Tag Archives: London

Gentle Reminder

"Goodnight Moon", acrylic, by Kerry McFall

I painted this from a sketch I made in one of my life drawing sessions at Battersea Art Centre in London. I donated it to a local fundraiser for Breast Cancer Awareness.  I hope the nudity doesn’t offend anyone, but how can you be aware of your breasts if you don’t look at them?  Now, go stand in front of your mirror and do your self check.  Thanks.
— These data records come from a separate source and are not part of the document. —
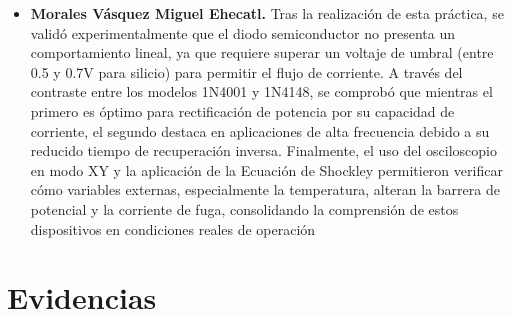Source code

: \documentclass[journal]{IEEEtran}
\begin{document}
\begin{itemize}
    \item \textbf{Morales Vásquez Miguel Ehecatl.} 
    \newline Tras la realización de esta práctica, se validó experimentalmente que el diodo semiconductor no presenta un comportamiento lineal, ya que requiere superar un voltaje de umbral (entre 0.5 y 0.7V para silicio) para permitir el flujo de corriente. 
    A través del contraste entre los modelos 1N4001 y 1N4148, se comprobó que mientras el primero es óptimo para rectificación de potencia por su capacidad de corriente, el segundo destaca en aplicaciones de alta frecuencia debido a su reducido tiempo de recuperación inversa. 
    Finalmente, el uso del osciloscopio en modo XY y la aplicación de la Ecuación de Shockley permitieron verificar cómo variables externas, especialmente la temperatura, alteran la barrera de potencial y la corriente de fuga, consolidando la comprensión de estos dispositivos en condiciones reales de operación

\end{itemize}




%


\appendices
\section{Evidencias}
\end{document}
"Tangled?" colored pencil sketch by Kerry McFall

Tangled?  Yes… but not so much the yarn as the emotions.  Back from what everyone has dubbed “the trip of a lifetime”, we are attempting to untangle the  threads.  Some will never unravel; they are tightly knit into the essence of our beings now – those are the threads that go back years, even decades, the threads that led us to open our homes and hearts to the people who became dear friends over the years and were our hosts for this adventure.  Some are wound into the ball of the future, waiting to be unleashed when a cat’s paw – or an earthquake, or the wind – sets them rolling again.  Some of the threads are loose ends, bits that came undone when no one was paying attention, or appeared out of nowhere – those are the “now what?” threads.  And those are the most difficult to untangle. It’s good to be home,  it’s important to be home… but to be honest, taking out the garbage and recycling on Tuesday night is way less glamourous than racing to catch a bus for the next performance of “Mama Mia” in London.  Ah, but Life’s Rich Pageant Marches On!

Moving Right Along!

As we said goodbye to London, I put together some of my mental “snapshots” into this:

Farewell to London by Kerry McFall

We will miss the thrill of the Big City, the different flavors of the neighborhoods, the people we got to know.  Thanks to everyone who helped us have such a marvelous couple of months!  Here are a few of my London sketches that didn’t get posted in the rush of heading to Botswana:

"Coyote's Doppelganger" mixed media by Kerry McFall

I have been closely examining my impressions from  these last few months, in terms of art specifically, and in terms of life, the universe, and everything.  (Have I left anything out?)

The art I have studied has been humbling, overwhelming, and inspiring.  More than once I was sure my head and my heart would explode.  The Victoria and Albert was my favorite museum, and I barely scratched the surface there.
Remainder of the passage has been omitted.